Assignment
Your task is to copy each line of the listing that contains the word "EndOfFileReached".

Entries provided
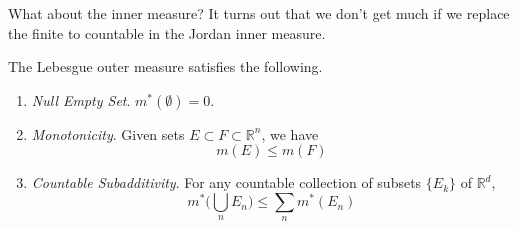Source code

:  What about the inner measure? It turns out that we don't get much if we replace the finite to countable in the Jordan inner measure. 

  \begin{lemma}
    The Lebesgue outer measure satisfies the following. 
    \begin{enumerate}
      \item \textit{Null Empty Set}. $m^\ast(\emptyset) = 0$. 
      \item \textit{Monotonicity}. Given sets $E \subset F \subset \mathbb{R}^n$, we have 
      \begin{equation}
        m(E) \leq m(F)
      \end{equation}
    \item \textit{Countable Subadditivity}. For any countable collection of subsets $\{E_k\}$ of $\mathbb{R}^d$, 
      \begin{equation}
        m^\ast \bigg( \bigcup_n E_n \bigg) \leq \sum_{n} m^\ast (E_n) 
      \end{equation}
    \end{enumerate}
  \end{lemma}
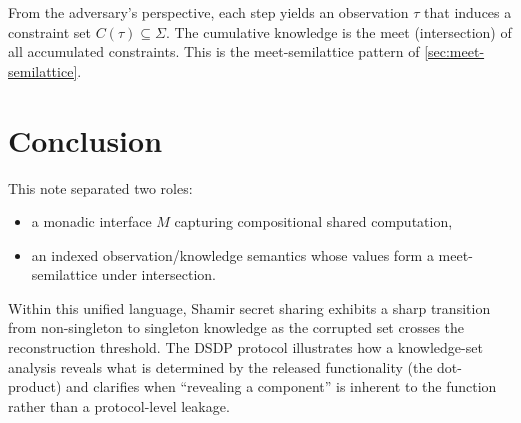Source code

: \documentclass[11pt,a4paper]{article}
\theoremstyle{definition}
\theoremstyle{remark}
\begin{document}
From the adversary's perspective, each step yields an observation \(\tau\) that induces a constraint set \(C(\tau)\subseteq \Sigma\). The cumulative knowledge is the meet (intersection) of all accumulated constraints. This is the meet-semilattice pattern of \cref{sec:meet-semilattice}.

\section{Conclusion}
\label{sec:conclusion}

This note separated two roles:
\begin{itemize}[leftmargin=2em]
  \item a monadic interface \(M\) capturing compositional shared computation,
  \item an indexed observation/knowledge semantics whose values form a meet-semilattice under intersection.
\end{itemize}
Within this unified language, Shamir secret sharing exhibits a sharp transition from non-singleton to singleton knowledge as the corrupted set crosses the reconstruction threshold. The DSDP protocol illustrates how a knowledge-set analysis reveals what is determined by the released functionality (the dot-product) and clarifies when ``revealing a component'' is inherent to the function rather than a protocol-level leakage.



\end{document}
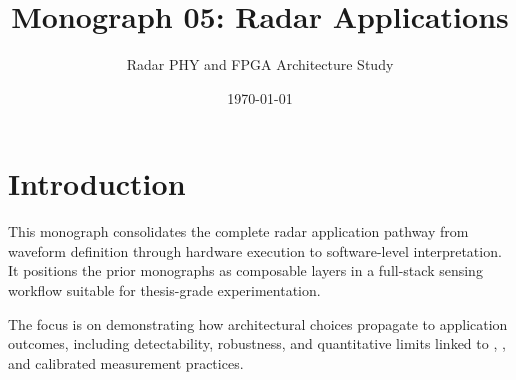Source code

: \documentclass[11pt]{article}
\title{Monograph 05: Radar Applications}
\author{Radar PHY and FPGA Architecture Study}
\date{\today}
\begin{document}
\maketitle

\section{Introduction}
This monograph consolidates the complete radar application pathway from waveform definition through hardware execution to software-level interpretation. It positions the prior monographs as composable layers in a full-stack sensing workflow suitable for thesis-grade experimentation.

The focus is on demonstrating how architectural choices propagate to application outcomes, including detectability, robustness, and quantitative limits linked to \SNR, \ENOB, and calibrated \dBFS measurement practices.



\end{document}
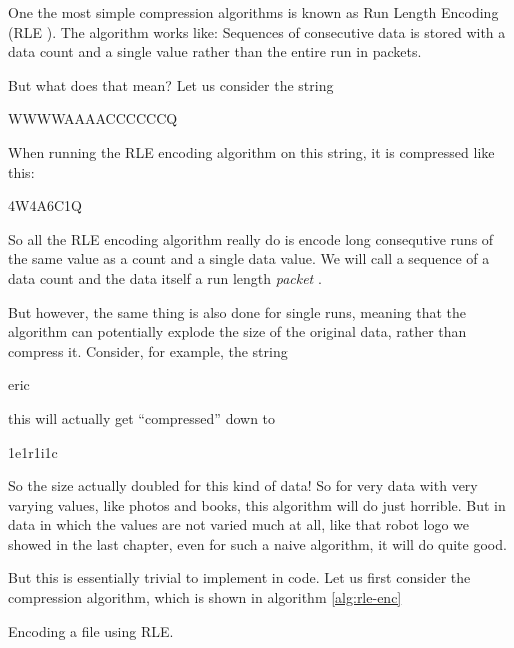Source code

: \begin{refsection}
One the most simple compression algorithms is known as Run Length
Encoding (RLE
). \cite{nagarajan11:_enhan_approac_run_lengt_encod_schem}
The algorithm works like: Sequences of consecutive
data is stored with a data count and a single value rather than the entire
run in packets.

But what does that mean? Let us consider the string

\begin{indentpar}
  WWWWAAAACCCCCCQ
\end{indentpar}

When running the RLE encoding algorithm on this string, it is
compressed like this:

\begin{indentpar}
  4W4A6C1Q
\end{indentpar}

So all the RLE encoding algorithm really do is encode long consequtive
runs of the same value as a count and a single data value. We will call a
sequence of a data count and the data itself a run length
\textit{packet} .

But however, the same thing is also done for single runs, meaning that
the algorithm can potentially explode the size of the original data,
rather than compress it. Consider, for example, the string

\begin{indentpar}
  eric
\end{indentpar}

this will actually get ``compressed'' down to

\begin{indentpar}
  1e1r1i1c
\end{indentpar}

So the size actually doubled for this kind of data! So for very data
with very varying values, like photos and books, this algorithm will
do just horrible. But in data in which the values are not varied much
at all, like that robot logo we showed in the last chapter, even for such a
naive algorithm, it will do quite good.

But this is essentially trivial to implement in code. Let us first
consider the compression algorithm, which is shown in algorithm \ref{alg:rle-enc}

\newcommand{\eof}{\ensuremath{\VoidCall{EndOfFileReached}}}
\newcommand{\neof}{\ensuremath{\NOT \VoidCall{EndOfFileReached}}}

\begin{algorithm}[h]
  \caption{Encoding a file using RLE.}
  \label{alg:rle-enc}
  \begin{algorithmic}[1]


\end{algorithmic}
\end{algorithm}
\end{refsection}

Result for this exercise
\newcommand{\eof}{\ensuremath{\VoidCall{EndOfFileReached}}}
\newcommand{\neof}{\ensuremath{\NOT \VoidCall{EndOfFileReached}}}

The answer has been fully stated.